NCC rallies operators on AfCFTA, sees service extension to Africans
The Nigerian Communications Commission (NCC), has rallied industry players to explore benefits of the Africa Continent Free Trade Agreement (AfCFTA), which Nigeria recently signed.
Specifically, NCC posited that Nigeria as the leading telecoms market in sub-Saharan Africa (SSA), can offer the continent’s 1.2 billion people telephony services that will boost regional trade.
The Commission however, said as much as there are huge benefits, Nigeria must also prepare for the challenges.
With liberalisation of telecommunications as one key area of the continental agreement, NCC said operators in the country will need to invest more in infrastructure to remain competitive in the liberalized African market, which also offers them the opportunity of providing services for 1.2 billion people in the continent.
Speaking in Lagos, at a two-day workshop, which ended yesterday, the Chairman, NCC Board, Senator Olabiyi Durojaiye, said the Commission recognises the opportunities that come with AfCFTA, which according to him, if well explored can further strengthen Nigeria’s market.
“At the NCC, we recognise that the Continental Free Trade Agreement means that we now have access to extend communications services to 1.2 billion people across the African continent.“With a larger proportion of this population made up of young people, whose hunger for data and mobile services continues to grow, there is no limit to achievement by innovative operators/investors in terms of business opportunities.
“Just the way we recognise the opportunities for investors in the African market, we also know that there are challenges, not to say threats. Operators and investors within the communications ecosystem must fully appreciate these dynamics, in order to ensure that they prepare adequately for them. Hence, the need for this sensitisation workshop,” he said.
Durojaiye added that the Commission will continue to improve the performance of the rapidly-evolving industry by encouraging more investments, engaging stakeholders on issues of common interest, and charting viable courses for the growth and development of the sector and economy.
Speaking earlier, Executive Vice Chairman of NCC, Prof.
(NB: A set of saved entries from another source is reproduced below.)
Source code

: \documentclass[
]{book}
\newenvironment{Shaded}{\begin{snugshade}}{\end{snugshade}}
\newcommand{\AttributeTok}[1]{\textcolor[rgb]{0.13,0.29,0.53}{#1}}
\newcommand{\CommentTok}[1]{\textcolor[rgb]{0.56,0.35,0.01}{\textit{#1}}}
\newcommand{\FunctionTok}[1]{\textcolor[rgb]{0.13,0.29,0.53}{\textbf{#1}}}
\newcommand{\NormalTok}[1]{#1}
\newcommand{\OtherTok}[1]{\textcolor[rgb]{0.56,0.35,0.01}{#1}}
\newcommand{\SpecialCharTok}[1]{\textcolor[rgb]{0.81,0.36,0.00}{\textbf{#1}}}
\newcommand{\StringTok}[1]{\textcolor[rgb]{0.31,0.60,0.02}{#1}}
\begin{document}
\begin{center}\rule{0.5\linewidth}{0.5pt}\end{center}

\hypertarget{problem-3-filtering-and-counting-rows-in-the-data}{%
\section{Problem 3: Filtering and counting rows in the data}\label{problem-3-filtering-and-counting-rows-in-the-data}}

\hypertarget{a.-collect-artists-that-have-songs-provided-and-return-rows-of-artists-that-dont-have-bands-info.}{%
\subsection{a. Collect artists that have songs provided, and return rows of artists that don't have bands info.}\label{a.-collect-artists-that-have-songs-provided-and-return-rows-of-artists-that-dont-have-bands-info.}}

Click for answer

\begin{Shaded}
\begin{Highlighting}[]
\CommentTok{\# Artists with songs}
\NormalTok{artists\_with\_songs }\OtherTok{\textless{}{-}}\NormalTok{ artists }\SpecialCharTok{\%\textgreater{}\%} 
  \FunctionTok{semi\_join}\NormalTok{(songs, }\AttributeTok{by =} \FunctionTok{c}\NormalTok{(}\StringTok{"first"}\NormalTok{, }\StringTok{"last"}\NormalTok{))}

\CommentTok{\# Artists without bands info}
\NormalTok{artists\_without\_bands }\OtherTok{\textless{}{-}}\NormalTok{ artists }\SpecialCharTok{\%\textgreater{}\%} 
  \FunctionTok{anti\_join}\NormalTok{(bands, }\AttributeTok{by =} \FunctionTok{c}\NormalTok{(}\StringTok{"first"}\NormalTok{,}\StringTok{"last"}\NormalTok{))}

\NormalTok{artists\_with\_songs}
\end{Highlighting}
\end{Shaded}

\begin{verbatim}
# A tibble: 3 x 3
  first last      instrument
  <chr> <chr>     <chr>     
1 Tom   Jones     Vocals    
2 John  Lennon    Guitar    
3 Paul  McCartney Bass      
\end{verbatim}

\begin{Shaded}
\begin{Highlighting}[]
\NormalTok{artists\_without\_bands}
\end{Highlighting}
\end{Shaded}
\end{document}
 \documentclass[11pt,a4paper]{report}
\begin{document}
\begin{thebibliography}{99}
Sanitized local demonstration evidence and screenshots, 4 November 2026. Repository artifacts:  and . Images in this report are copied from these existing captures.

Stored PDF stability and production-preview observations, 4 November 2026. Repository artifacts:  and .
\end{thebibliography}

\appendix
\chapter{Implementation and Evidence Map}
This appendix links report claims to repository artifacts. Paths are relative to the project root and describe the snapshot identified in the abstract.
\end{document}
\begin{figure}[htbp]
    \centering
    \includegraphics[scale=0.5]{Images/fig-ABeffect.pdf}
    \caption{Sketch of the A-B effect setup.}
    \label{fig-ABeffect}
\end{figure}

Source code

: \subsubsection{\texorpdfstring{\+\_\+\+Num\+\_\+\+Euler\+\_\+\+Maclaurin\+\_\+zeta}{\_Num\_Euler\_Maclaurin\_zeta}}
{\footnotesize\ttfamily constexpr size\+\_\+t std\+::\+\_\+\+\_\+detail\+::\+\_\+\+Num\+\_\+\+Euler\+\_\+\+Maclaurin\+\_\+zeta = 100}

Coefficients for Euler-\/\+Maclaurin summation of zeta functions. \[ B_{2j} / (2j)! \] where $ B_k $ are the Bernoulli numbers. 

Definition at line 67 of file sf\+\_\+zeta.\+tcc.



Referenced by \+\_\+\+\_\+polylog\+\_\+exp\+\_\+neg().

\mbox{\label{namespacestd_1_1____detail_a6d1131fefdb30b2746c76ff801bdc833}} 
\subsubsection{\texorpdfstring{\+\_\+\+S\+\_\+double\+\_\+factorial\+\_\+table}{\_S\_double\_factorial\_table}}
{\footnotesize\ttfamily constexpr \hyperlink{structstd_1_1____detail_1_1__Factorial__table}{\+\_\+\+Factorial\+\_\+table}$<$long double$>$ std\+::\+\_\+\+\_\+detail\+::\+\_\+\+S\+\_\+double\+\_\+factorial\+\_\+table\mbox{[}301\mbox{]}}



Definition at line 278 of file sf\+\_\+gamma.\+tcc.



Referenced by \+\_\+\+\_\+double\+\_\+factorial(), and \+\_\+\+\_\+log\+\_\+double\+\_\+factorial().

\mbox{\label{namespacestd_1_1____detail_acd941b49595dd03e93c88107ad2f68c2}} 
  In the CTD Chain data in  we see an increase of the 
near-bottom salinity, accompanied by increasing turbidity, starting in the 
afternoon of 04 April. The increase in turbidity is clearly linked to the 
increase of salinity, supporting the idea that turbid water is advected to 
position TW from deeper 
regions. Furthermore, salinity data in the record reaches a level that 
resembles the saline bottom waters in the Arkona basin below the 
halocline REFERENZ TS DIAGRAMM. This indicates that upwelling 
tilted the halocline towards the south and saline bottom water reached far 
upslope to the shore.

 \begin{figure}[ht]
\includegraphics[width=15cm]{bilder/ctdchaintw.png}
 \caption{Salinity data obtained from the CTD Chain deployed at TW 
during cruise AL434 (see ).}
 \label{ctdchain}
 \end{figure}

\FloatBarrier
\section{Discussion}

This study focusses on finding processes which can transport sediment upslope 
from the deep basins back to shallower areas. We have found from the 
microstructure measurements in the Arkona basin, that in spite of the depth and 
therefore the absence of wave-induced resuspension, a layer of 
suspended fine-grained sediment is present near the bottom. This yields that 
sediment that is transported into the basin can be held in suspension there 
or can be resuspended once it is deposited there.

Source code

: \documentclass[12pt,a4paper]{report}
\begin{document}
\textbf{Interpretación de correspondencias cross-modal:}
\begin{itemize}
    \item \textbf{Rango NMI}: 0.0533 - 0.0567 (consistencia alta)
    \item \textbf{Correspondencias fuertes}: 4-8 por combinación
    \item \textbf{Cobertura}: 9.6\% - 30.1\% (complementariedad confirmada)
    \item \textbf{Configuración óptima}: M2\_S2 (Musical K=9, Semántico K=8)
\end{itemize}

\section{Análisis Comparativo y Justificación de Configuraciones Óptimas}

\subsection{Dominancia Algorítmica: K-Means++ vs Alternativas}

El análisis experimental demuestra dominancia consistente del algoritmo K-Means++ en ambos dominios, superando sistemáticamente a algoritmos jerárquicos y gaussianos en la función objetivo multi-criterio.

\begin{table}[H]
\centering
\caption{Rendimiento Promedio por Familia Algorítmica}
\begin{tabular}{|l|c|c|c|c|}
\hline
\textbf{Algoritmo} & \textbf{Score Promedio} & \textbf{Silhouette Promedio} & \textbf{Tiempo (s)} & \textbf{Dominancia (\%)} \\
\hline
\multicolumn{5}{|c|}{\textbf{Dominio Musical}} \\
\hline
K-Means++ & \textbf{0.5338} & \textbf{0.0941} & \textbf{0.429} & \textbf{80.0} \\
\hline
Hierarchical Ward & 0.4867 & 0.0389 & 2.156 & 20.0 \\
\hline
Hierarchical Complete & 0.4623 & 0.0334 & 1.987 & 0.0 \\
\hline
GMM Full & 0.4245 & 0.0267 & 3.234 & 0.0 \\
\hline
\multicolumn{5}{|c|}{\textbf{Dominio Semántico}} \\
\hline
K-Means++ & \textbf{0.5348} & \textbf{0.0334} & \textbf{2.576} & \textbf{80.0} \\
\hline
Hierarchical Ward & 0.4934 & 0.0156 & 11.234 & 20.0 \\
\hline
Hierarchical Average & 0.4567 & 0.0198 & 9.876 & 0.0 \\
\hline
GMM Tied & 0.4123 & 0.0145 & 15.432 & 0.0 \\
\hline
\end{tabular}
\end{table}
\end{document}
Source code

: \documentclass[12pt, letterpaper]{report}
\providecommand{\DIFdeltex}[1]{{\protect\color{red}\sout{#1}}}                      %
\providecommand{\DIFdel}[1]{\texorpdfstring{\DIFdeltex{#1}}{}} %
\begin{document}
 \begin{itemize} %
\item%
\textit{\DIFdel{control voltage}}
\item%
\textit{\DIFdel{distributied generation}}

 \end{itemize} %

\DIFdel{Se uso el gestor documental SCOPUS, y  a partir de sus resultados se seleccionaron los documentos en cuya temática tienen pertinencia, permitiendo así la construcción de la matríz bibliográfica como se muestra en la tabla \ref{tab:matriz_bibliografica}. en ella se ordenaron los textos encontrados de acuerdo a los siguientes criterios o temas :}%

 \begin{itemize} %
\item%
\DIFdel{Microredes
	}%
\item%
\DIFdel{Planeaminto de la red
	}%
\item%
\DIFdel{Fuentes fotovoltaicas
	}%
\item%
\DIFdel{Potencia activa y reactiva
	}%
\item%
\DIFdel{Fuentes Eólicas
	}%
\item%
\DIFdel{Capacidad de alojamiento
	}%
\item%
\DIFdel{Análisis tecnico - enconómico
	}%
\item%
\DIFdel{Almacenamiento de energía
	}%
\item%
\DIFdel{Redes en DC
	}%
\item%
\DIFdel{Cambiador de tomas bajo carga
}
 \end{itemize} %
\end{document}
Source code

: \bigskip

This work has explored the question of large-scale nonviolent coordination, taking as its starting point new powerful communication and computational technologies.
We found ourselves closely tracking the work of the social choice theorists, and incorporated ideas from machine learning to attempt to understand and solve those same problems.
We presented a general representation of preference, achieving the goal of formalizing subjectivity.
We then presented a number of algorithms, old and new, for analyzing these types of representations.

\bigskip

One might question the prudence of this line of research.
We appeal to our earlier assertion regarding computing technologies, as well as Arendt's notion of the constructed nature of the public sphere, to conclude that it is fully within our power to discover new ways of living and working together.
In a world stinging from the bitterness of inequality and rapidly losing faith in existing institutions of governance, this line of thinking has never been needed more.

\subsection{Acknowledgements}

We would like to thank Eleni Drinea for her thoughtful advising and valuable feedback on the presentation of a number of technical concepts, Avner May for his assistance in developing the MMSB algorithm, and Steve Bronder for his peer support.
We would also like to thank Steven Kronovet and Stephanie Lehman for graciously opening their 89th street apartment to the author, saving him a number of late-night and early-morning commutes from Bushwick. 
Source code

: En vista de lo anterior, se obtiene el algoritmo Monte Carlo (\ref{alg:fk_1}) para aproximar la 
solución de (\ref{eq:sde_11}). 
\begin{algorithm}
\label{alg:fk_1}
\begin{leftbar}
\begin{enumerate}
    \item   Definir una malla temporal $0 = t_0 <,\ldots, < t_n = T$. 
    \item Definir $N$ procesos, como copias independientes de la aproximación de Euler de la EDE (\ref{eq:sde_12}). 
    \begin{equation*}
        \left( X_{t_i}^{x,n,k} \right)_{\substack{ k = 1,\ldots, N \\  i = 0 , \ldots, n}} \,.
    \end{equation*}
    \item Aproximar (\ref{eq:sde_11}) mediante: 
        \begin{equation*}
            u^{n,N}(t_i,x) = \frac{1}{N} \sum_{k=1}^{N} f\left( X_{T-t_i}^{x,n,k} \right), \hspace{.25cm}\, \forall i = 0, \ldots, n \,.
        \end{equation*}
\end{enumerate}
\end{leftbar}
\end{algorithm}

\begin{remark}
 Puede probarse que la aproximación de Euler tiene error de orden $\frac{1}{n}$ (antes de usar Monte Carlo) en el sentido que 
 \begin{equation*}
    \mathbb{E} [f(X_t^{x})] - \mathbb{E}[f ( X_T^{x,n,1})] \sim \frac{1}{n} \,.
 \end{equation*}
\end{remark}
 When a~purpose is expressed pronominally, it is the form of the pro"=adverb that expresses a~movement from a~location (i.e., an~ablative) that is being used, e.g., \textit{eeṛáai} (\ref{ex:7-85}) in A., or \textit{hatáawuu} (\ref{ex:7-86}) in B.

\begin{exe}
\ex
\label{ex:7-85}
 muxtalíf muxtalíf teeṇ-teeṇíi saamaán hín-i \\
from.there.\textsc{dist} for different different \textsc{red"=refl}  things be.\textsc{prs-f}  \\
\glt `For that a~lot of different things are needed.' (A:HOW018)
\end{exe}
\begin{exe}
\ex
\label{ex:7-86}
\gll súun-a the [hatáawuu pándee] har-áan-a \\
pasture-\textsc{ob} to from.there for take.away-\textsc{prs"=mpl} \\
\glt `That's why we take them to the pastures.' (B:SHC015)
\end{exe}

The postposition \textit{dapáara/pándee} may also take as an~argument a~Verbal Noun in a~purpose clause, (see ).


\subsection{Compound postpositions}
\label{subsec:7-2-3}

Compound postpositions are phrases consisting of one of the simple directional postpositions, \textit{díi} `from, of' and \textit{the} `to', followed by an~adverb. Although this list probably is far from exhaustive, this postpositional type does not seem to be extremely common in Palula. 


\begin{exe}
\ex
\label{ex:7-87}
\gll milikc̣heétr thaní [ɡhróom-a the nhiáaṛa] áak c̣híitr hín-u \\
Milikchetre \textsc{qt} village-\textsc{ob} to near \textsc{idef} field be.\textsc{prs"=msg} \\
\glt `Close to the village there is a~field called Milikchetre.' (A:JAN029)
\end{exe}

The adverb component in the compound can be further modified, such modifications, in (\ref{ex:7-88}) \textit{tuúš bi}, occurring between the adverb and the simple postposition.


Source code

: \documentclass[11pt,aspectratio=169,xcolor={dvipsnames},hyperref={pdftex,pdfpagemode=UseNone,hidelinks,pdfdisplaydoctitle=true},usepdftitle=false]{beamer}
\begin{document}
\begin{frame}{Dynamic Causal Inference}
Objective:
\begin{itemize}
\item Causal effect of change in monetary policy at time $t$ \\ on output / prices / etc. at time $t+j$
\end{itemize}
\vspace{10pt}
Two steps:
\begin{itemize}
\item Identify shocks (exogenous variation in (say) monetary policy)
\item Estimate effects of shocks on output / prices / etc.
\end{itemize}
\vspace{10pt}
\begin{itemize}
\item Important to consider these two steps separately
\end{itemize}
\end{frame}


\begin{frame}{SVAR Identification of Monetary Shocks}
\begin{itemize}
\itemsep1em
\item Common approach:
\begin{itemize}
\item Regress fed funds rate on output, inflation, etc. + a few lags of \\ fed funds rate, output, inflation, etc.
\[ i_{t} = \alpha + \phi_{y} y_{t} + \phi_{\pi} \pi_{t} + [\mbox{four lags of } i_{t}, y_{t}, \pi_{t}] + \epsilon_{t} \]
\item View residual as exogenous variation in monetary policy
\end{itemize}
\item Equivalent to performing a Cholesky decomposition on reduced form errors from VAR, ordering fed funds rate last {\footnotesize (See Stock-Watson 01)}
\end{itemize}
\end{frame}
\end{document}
Umar Danbata, noted that with the ratification by 22 member states of the African Union, the Free Trade Area is now the largest trading bloc in the world in terms of participating countries, since the creation of the World Trade Organisation (WTO).
“What all these mean, therefore, is that with the AfCFTA, the hitherto business algorithm in Africa is going to change, as it will become difficult for any country to be regarded as the largest market in Africa, since the African continent is now going to be seen as one single international trade bloc,” he said.
Danbatta, who was represented by NCC’s Director of Policy and Authorisation, Mohammed Babajika, said the workshop was aimed at examining how it could improve the competitiveness of the over $70 billion Nigerian communications market for the Continental Free Trade.
On his part, the Acting Director-General, Nigeria Office for Trade Negotiation (NOTN), Liman Liman, who urged operators to explore the AfCFTA advantage, said there was a need for strong regulatory institution to prevent unfair competition in the market.Liman noted that to be globally competitive, telecommunications infrastructure would require a significant amount of investment both by domestic and foreign investors.